Optimizing Elasticsearch Indexes for 1C-Bitrix
Optimizing Elasticsearch Indexes for the Bitrix Catalog and Search
Elasticsearch works "out of the box" — until the first serious load hits. On a catalog of 100,000+ products with active re-indexing via 1C synchronization, the typical symptoms of degradation are: heap memory consistently at 80%, GC pauses of 200–500 ms, search latency growing to 2–5 seconds, and merge throttling blocking indexing.
Optimizing ES indexes means working at several levels: sharding configuration, merge policy, fielddata and doc values, refresh interval, and force merge for completed indexes.
Diagnosing Cluster and Index Health
Start with a health assessment:
# Cluster status
GET /_cluster/health?pretty
# Index statistics
GET /bitrix_catalog/_stats?pretty
# Hot threads (what is loading the CPU)
GET /_nodes/hot_threads
# Memory usage
GET /_nodes/stats/jvm?pretty
Key diagnostic metrics:
-
jvm.mem.heap_used_percent— if consistently >75%, either increase the heap or reduce fielddata -
indices.segments.count— a high segment count slows down search; a sign of suboptimal merging -
indices.merges.current_size_in_bytes— active merge in production during peak load
Configuring Sharding
The most common mistake is too many shards. Each shard is a Lucene index with approximately 50 MB of heap overhead for metadata. 100 shards = 5 GB of heap just for metadata.
For a Bitrix catalog, the rule is: 1 shard per 20–40 GB of data, no more than 3–5 shards for a typical store:
PUT /bitrix_catalog
{
"settings": {
"number_of_shards": 3,
"number_of_replicas": 1
}
}
The number of primary shards cannot be changed after index creation — you need to create a new index and reindex via the Reindex API. Plan correctly from the start.
Optimizing the Refresh Interval
By default, ES refreshes the index every second — new documents become available for search within 1 s. This is expensive during bulk indexing:
PUT /bitrix_catalog/_settings
{
"index": {
"refresh_interval": "30s"
}
}
During 1C synchronization (bulk indexing), disable refresh entirely:
{ "index": { "refresh_interval": "-1" } }
After completion — restore the setting and call POST /bitrix_catalog/_refresh manually.
Optimizing the Merge Policy
PUT /bitrix_catalog/_settings
{
"index.merge.policy.max_merged_segment": "5gb",
"index.merge.policy.segments_per_tier": 10,
"index.merge.scheduler.max_thread_count": 1
}
max_thread_count: 1 for HDD servers — merging on multiple threads kills I/O. On NVMe you can use 2–4.

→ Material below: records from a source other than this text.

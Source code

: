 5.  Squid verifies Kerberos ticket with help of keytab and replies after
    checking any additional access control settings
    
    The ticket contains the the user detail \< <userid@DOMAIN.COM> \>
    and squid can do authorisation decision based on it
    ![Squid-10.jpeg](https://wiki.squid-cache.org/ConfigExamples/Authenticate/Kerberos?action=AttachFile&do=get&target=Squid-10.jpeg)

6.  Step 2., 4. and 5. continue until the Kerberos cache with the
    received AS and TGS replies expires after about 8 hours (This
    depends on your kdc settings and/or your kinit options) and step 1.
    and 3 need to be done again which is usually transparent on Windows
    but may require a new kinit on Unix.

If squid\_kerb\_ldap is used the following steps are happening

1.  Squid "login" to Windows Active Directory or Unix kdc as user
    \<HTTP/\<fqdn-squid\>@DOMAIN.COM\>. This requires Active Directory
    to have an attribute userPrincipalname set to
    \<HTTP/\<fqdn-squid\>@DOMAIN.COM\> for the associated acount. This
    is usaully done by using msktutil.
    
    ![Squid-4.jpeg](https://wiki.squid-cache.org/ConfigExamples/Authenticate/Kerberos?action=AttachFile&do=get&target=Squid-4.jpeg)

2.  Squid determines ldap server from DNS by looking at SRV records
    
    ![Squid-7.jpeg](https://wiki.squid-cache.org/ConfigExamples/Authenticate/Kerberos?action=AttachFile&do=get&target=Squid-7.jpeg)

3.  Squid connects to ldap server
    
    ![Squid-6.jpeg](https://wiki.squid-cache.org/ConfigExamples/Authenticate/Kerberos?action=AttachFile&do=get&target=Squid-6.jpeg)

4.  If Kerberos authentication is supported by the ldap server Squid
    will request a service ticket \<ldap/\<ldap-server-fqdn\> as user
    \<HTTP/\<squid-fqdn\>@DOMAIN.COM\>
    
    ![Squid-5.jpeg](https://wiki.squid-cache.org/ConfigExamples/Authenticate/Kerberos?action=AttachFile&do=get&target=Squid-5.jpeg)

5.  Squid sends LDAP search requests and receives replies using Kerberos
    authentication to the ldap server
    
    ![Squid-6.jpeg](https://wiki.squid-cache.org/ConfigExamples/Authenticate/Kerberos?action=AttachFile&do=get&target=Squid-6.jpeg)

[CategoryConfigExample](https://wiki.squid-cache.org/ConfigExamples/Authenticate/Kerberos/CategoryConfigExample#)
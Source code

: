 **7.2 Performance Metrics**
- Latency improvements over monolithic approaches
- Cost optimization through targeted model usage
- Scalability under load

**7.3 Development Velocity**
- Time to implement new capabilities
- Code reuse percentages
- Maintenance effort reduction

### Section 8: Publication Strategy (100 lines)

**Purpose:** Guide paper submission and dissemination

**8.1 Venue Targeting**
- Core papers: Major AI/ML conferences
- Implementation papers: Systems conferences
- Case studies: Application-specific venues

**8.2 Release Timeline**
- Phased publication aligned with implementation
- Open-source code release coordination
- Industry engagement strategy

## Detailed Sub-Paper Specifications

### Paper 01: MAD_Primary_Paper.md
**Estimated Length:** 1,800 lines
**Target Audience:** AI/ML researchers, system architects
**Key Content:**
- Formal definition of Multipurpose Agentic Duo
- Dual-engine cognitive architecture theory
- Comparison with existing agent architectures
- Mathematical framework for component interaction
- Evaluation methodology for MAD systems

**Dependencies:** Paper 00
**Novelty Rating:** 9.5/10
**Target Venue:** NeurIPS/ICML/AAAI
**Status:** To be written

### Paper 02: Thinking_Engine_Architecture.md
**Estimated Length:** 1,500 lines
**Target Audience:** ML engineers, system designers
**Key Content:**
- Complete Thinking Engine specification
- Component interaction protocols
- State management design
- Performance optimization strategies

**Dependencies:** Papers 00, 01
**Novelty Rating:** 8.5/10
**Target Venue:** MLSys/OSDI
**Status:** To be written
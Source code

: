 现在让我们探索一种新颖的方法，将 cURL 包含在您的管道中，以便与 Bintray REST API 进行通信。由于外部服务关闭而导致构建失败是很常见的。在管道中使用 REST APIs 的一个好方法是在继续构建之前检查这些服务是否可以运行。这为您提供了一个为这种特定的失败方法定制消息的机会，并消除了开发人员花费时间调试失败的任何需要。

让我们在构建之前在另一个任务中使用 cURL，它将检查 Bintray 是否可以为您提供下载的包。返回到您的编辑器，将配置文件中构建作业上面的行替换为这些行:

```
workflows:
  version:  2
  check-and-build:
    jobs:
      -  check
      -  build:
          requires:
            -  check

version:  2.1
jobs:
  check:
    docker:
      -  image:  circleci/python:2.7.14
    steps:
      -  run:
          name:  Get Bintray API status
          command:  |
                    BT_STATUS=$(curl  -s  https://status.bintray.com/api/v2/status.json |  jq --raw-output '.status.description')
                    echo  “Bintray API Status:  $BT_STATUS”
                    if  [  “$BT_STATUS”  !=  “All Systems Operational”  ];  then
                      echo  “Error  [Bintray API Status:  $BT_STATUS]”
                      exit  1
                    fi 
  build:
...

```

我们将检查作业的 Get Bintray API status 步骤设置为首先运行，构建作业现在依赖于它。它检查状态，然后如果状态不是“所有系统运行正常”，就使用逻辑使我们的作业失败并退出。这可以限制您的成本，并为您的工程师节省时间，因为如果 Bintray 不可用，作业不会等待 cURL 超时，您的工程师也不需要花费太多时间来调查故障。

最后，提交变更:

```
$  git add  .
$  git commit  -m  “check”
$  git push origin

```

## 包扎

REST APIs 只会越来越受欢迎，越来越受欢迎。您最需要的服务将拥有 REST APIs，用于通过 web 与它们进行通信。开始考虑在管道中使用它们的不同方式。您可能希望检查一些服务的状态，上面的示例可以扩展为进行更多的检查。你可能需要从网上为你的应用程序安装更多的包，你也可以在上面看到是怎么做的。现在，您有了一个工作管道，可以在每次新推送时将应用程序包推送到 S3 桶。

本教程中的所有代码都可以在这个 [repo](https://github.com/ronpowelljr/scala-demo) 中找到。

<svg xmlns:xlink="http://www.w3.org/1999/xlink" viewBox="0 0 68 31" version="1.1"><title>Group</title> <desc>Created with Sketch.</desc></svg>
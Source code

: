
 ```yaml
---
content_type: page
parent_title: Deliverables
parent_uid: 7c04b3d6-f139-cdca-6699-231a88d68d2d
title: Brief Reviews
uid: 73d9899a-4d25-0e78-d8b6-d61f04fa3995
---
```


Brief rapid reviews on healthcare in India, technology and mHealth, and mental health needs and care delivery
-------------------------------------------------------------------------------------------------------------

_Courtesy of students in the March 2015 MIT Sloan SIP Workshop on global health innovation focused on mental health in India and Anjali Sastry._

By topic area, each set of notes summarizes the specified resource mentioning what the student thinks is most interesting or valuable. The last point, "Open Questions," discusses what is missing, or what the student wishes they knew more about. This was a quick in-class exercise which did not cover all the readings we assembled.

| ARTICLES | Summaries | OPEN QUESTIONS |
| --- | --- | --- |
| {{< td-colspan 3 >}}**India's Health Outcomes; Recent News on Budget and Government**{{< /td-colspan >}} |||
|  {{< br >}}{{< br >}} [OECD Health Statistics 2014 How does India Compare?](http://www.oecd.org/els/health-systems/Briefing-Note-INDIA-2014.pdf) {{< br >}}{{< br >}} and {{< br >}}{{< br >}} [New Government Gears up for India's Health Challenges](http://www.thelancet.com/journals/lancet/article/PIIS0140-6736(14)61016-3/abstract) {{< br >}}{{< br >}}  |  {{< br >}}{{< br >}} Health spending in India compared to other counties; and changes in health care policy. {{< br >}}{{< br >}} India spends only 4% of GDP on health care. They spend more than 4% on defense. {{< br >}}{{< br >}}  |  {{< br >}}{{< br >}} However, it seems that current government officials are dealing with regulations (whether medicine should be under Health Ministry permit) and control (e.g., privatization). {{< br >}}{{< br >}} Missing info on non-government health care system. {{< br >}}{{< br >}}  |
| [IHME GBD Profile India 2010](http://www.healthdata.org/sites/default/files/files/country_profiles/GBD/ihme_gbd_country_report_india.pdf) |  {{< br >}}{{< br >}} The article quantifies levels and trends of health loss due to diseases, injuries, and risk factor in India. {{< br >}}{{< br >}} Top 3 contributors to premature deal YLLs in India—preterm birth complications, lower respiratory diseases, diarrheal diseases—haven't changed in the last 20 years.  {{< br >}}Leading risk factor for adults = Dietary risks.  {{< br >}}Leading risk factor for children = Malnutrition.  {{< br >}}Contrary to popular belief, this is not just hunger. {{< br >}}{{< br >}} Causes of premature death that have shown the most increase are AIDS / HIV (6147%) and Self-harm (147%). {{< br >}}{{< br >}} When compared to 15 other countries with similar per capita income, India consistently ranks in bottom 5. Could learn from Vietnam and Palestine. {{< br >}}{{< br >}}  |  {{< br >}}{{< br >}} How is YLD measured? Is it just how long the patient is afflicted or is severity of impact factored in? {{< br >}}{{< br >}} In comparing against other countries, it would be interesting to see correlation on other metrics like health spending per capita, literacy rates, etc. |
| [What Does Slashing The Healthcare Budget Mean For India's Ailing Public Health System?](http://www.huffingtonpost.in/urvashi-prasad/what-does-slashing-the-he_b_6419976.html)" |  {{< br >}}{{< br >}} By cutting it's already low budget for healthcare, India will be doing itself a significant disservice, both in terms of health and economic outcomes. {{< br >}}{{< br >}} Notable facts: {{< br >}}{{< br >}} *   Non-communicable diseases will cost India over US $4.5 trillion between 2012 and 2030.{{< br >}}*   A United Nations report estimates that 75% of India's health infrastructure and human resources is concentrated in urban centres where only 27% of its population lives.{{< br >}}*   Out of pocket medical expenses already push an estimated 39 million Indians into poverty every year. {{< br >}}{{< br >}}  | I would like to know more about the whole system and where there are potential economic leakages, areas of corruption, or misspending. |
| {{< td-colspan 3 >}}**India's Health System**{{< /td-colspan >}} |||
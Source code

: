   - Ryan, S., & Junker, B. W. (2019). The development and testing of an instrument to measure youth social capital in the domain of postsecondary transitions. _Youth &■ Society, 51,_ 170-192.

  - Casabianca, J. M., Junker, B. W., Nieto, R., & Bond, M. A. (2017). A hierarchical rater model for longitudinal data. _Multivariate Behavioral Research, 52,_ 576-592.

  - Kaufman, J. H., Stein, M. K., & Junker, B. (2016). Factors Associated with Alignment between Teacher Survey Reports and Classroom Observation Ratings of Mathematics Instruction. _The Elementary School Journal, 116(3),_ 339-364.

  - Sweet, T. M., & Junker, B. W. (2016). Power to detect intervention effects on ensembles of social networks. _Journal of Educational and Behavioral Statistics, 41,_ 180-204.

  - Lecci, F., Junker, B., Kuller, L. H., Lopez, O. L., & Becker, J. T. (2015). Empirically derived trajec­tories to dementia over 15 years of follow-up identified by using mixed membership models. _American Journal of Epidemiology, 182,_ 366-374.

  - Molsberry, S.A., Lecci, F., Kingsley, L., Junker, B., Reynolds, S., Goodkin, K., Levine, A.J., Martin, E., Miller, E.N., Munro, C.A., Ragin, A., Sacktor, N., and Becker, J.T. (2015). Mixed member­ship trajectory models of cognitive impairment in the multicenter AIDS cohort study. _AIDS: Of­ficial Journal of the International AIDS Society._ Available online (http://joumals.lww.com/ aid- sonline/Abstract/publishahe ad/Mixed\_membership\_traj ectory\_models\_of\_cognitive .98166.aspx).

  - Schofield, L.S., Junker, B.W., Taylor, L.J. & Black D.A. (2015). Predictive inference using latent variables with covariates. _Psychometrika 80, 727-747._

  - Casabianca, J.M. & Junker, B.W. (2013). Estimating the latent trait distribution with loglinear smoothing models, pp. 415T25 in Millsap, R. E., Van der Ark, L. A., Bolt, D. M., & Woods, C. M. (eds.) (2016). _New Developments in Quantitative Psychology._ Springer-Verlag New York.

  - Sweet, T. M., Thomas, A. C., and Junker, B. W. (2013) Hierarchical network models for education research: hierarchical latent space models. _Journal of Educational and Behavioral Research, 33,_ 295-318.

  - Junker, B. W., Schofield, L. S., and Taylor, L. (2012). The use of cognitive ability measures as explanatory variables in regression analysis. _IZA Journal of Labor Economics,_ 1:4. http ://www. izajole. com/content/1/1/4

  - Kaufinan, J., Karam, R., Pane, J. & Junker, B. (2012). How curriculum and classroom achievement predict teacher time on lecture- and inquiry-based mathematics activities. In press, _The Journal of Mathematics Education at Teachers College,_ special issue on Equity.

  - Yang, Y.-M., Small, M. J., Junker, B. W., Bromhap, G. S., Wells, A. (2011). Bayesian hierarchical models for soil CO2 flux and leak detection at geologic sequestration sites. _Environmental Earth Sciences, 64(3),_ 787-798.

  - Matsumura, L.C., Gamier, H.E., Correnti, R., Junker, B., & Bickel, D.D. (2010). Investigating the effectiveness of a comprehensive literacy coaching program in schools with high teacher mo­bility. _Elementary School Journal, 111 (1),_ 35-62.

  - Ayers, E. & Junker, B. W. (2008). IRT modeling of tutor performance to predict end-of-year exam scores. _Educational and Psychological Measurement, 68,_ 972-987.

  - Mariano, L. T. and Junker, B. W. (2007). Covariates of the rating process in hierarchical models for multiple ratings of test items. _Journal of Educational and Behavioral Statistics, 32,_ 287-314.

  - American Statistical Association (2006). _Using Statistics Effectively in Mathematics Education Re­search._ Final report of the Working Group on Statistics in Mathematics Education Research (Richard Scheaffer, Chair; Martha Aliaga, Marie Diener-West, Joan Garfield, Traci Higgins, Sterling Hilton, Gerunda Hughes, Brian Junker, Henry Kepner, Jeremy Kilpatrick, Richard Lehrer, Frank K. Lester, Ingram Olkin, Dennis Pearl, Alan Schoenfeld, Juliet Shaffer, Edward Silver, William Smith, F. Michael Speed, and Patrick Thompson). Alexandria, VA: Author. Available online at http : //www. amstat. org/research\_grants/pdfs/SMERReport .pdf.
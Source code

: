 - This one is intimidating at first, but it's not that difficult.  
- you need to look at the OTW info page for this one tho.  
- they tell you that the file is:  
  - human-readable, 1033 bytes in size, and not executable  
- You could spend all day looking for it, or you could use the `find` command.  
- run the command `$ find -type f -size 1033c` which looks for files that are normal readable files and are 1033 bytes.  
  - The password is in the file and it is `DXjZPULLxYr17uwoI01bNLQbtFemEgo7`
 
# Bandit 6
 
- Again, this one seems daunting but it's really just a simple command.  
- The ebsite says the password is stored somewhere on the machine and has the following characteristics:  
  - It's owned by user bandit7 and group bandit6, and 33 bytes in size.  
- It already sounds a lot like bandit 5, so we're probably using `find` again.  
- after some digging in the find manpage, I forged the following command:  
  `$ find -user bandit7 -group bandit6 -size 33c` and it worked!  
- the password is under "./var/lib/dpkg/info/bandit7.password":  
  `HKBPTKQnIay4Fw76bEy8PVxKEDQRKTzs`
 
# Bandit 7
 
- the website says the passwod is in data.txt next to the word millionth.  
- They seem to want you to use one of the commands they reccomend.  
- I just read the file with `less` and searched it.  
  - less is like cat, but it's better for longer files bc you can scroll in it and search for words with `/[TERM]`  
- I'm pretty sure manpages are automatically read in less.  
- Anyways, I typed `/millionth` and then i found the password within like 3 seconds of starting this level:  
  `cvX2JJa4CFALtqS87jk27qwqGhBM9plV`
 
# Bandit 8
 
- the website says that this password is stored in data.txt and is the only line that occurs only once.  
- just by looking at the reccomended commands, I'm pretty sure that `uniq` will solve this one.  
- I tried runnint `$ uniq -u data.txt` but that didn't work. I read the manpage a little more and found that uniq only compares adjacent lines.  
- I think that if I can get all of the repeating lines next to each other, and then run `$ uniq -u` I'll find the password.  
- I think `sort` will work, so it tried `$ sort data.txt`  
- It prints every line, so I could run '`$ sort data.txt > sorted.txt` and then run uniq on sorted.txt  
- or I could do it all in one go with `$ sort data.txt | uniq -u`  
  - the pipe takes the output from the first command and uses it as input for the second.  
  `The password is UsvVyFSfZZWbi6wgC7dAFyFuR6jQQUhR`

Optimizing Fielddata and Doc Values
Fielddata is loaded into heap during aggregations and sorting on text fields. For catalog faceted filters, use exclusively keyword with doc values (stored on disk, not in heap):
PUT /bitrix_catalog/_mapping
{
"properties": {
"brand": {
"type": "keyword",
"doc_values": true,
"eager_global_ordinals": true
}
}
}
eager_global_ordinals: true for high-cardinality filter fields (brand, category) — builds ordinals at refresh time rather than on the first aggregation request. Eliminates "cold start" after nightly re-indexing.
Force Merge for Static Indexes
If the catalog changes overnight (1C synchronization once per day), the daytime index can be merged into a single segment:
POST /bitrix_catalog/_forcemerge?max_num_segments=1
This is a heavy operation — run only during a maintenance window. One segment = maximum search speed, minimum overhead.
Configuring Indexing from Bitrix
On the PHP side, use the Bulk API with an optimal batch size for bulk indexing:
$batchSize = 500; // optimal for products with descriptions
$body = [];
foreach ($products as $product) {
$body[] = ['index' => ['_index' => 'bitrix_catalog', '_id' => $product['ID']]];
$body[] = $this->prepareDocument($product);
}
$client->bulk(['body' => $body]);
Determine the batch size empirically: too small — many round-trips, too large — GC pressure. Typically 200–500 documents for products with descriptions.
Post-Optimization Monitoring
Connect ES metrics to Prometheus via elasticsearch_exporter and alert on:
- heap_used_percent > 80% for 5+ minutes
- GC time > 1 second per minute
- search latency p99 > 500 ms
- unassigned shards > 0
Result
Comprehensive index optimization reduces heap utilization by 30–50%, eliminates GC pauses under normal load, reduces search query time from 1–3 s to 50–150 ms, and speeds up nightly catalog re-indexing by 3–5x.